= Child PTSD Symptom Scale =

Psychological questionnaire

The Child PTSD Symptom Scale (CPSS) is a free checklist designed for children and adolescents to report traumatic events and symptoms that they might feel afterward. The items cover the symptoms of posttraumatic stress disorder (PTSD), specifically, the symptoms and clusters used in the DSM-IV. Although relatively new, there has been a fair amount of research on the CPSS due to the frequency of traumatic events involving children. The CPSS is usually administered to school children within school boundaries, or in an off-site location to assess symptoms of trauma. Some, but not all, people experience symptoms after a traumatic event, and in serious cases, these people may not get better on their own. Early and accurate identification, especially in children, of experiencing distress following a trauma could help with early interventions. The CPSS is one of a handful of promising measures that has accrued good evidence for reliability and validity, along with low cost, giving it good clinical utility as it addresses a public health need for better and larger scale assessment.

== Overview ==
The CPSS questionnaire covers the symptoms of PTSD, specifically in youth, using the definitions and criteria from DSM-IV. The current edition of the DSM (DSM-V) made changes to the diagnosis of PTSD, and new research needs to ascertain whether the DSM changes alter the accuracy of the CPSS. CPSS stands for Child PTSD Symptom Scale, CPSS-I is the CPSS Interview, and CPSS-SR is the CPSS Self Report.
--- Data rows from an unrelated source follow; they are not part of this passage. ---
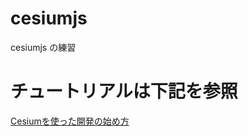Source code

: # cesiumjs
cesiumjs の練習
# チュートリアルは下記を参照
[Cesiumを使った開発の始め方](https://qiita.com/rot/items/bf7434d299e58d4c5a2a)
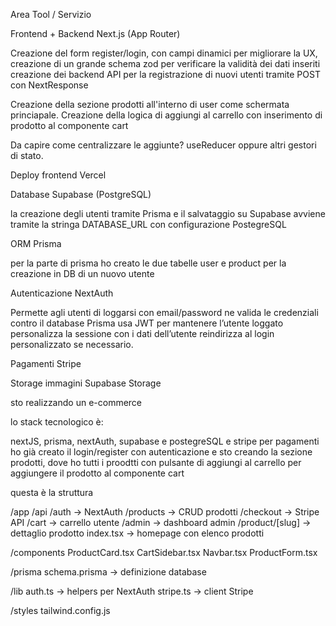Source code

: Area	Tool / Servizio

Frontend + Backend	Next.js (App Router)

Creazione del form register/login, con campi dinamici per migliorare la UX,
creazione di un grande schema zod per verificare la validità dei dati inseriti 
creazione dei backend API per la registrazione di nuovi utenti tramite POST con NextResponse

Creazione della sezione prodotti all'interno di user come schermata princiapale. Creazione della logica di aggiungi al carrello con inserimento di prodotto al componente cart

Da capire come centralizzare le aggiunte? useReducer oppure altri gestori di stato.

Deploy frontend	Vercel

Database Supabase (PostgreSQL)

la creazione degli utenti tramite Prisma e il salvataggio su Supabase avviene tramite la stringa DATABASE_URL con configurazione PostegreSQL

ORM	Prisma

per la parte di prisma ho creato le due tabelle user e product per la creazione in DB di un nuovo utente

Autenticazione NextAuth

Permette agli utenti di loggarsi con email/password ne valida le credenziali contro il database Prisma usa JWT per mantenere l’utente loggato personalizza la sessione con i dati dell’utente reindirizza al login personalizzato se necessario.

Pagamenti Stripe

Storage immagini Supabase Storage



sto realizzando un e-commerce 

lo stack tecnologico è:

nextJS, prisma, nextAuth, supabase e postegreSQL e stripe per pagamenti
ho già creato il login/register con autenticazione e sto creando la sezione prodotti, dove ho tutti i proodtti con pulsante di aggiungi al carrello per aggiungere il prodotto al componente cart

questa è la struttura

/app
  /api
    /auth             → NextAuth
    /products         → CRUD prodotti
    /checkout         → Stripe API
  /cart               → carrello utente
  /admin              → dashboard admin
  /product/[slug]     → dettaglio prodotto
  index.tsx           → homepage con elenco prodotti

/components
  ProductCard.tsx
  CartSidebar.tsx
  Navbar.tsx
  ProductForm.tsx

/prisma
  schema.prisma       → definizione database

/lib
  auth.ts             → helpers per NextAuth
  stripe.ts           → client Stripe

/styles
  tailwind.config.js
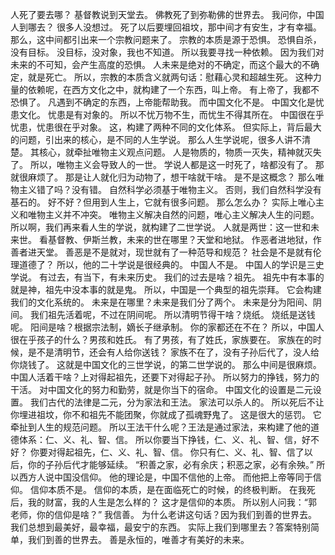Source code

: 人死了要去哪？
基督教说到天堂去。
佛教死了到弥勒佛的世界去。
我问你，中国人到哪去？
很多人没想过。
死了以后要埋回祖坟，那中间才有安生，才有幸福。
那么，这中间都引出来一个宗教问题来了。
宗教的本质是源于恐惧。
恐惧自杀，没有目标。
没目标，没对象，我也不知道。
所以我要寻找一种依赖。
因为我们对未来的不可知，会产生高度的恐惧。
人未来是绝对的不确定，而这个最大的不确定，就是死亡。
所以，宗教的本质含义就两句话：慰藉心灵和超越生死。
这种力量的依赖呢，在西方文化之中，就构建了一个东西，叫上帝。
有上帝了，我都不恐惧了。
凡遇到不确定的东西，上帝能帮助我。
而中国文化不是。
中国文化是忧患文化。
忧患是有对象的。
所以不忧万物不生，而忧生不得其所在。
中国很在乎忧患，忧患很在乎对象。
这，构建了两种不同的文化体系。
但实际上，背后最大的问题，引出来的核心，是不同的人生学说。
那么人生学说呢，很多人讲不清楚。
其核心，就牵扯唯物主义观点问题。
人是物质的，物质一灭失，精神就灭失了。
所以，唯物主义会导致人的一世。
学说人都是这一时死了，啥都没有了。
那就很麻烦了。
那是让人就化归为动物了，想干啥就干啥。
是不是这概念？
那么唯物主义错了吗？没有错。
自然科学必须基于唯物主义。
否则，我们自然科学没有基石的。
好不好？但用到人生上，它就有很多问题。
那么怎么办？
实际上唯心主义和唯物主义并不冲突。
唯物主义解决自然的问题，唯心主义解决人生的问题。
所以啊，我们再来看人生的学说，就构建了二世学说。
人就是两世：这一世和未来世。
看基督教、伊斯兰教，未来的世在哪里？天堂和地狱。
作恶者进地狱，作善者进天堂。
善恶是不是就对，现世就有了一种范导和规范？
社会是不是就有伦理道德了？
所以，他的二十学说是很经典的。
中国人不是。
中国人的学识是三史学说。
有过去，有当下，有未来历史。
我们的过去是啥？祖先。
祖先中有本事的就是神，祖先中没本事的就是鬼。
所以，中国是一个典型的祖先崇拜。
它会构建我们的文化系统的。
未来是在哪里？未来是我们分了两个。
未来是分为阳间、阴间。
我们祖先活着呢，不过在阴间呢。
所以清明节得干啥？烧纸。
烧纸是送钱呢。
阳间是啥？根据宗法制，嫡长子继承制。
你的家都还在不在？
所以，中国人很在乎孩子的什么？男孩和姓氏。
有了男孩，有了姓氏，家族要在。
家族在的时候，是不是清明节，还会有人给你送钱？
家族不在了，没有子孙后代了，没人给你烧钱了。
这就是中国文化的三世学说，的第二世学说的。
那么中间是很麻烦。
中国人活着干啥？上对得起祖先，还要下对得起子孙。
所以努力的挣钱，努力的干活。
对中国文化的努力和勤劳，就是你当下的宿命。
中国文化的设置是二元设置。
我们古代的法律是二元，分为家法和王法。
家法可以杀人的。
所以死后不让你埋进祖坟，你不和祖先不能团聚，你就成了孤魂野鬼了。
这是很大的惩罚。
它牵扯到人生的规范问题。
所以王法干什么呢？王法是通过家法，来构建了他的道德体系：仁、义、礼、智、信。
所以你要当下挣钱，仁、义、礼、智、信，好不好？
你要对得起祖先，仁、义、礼、智、信。
你只有仁、义、礼、智、信了以后，你的子孙后代才能够延续。
“积善之家，必有余庆；积恶之家，必有余殃。”
所以西方人说中国没信仰。
他的理论是，中国不信他的上帝。
而他把上帝等同于信仰。
信仰本质不是。
信仰的本质，是在面临死亡的时候，的终极判断。
在我死后，我的财富，我的人生是怎么样的？
这才是信仰的本质。
所以别人问我：“郭老师，你的信仰是啥？”
我信善。
为什么老讲这句话？因为我们到善的世界去。
我们总想到最美好，最幸福，最安宁的东西。
实际上我们到哪里去？答案特别简单，我们到善的世界去。
善是永恒的，唯善才有美好的未来。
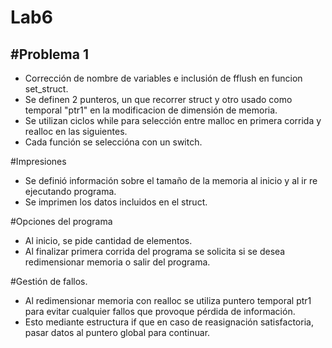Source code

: # Lab6

#Problema 1
------
- Corrección de nombre de variables e inclusión de fflush en funcion set_struct.
- Se definen 2 punteros, un que recorrer struct y otro usado como temporal "ptr1" en la modificacion de dimensión de memoria.
- Se utilizan ciclos while para selección entre malloc en primera corrida y realloc en las siguientes.
- Cada función se seleccióna con un switch.

#Impresiones
- Se definió información sobre el tamaño de la memoria al inicio y al ir re ejecutando programa.
- Se imprimen los datos incluidos en el struct.

#Opciones del programa
- Al inicio, se pide cantidad de elementos.
- Al finalizar primera corrida del programa se solicita si se desea redimensionar memoria o salir del programa.

#Gestión de fallos.
- Al redimensionar memoria con realloc se utiliza puntero temporal ptr1 para evitar cualquier fallos que provoque pérdida de información.
- Esto mediante estructura if que en caso de reasignación satisfactoria, pasar datos al puntero global para continuar.
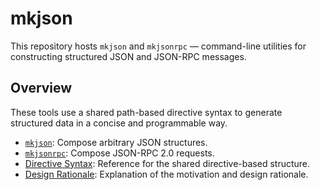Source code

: # mkjson

This repository hosts `mkjson` and `mkjsonrpc` — command-line utilities for constructing
structured JSON and JSON-RPC messages.

## Overview

These tools use a shared path-based directive syntax to generate structured data in a
concise and programmable way.

 * [`mkjson`]: Compose arbitrary JSON structures.
 * [`mkjsonrpc`]: Compose JSON-RPC 2.0 requests.
 * [Directive Syntax]: Reference for the shared directive-based structure.
 * [Design Rationale]: Explanation of the motivation and design rationale.



 [Design Rationale]: ./docs/design-rationale.md
 [Directive Syntax]: ./docs/directive-syntax.md
 [`mkjson`]:         ./docs/mkjson.md
 [`mkjsonrpc`]:      ./docs/mkjsonrpc.md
The CPSS consists of 26 self-report measures to childhood PTSD diagnostic symptoms developed by Edna Foa, that assesses PTSD diagnostic criteria and symptom severity in children ages 8 to 18. It includes 2 event items, 17 symptom items, and 7 functional impairment items. Symptom items are rated on a 4-point frequency scale (0 = "not at all" to 3 = "5 or more times a week"). The CPSS gives a total symptom severity scale score (ranging from 0 to 51) and a total severity of impairment score (ranging from 0 to 7). The length of time to administer the test varies depending on who is administering the test, but it is shorter than other childhood PTSD exams such as the CPTSD-RI (Child Posttraumatic Stress Reaction Index), CITES-2 (Children's Impact of Traumatic Events Scale-Revised), and CPTSDI (Children's PTSD Inventory). The CPSS saves money and time by involving minimal interaction with clinicians to administer and is generally used to treat large groups of children at a time after a traumatic event.

== History ==
The test was created by Edna B. Foa and colleagues in 2001 as an adaptation to The PTSD Symptom Scale (PSS) created by Foa, Riggs, Dancu, & Rothbaum in 1993. The changes made between these two versions were mainly to make the vocabulary more easily understandable for youth.

The original version of the CPSS by Foa established a clinical cutoff score greater than or equal to 11 and yielded 95% sensitivity and 96% specificity. However, it has since been established that a clinical cutoff score of 15 is more appropriate.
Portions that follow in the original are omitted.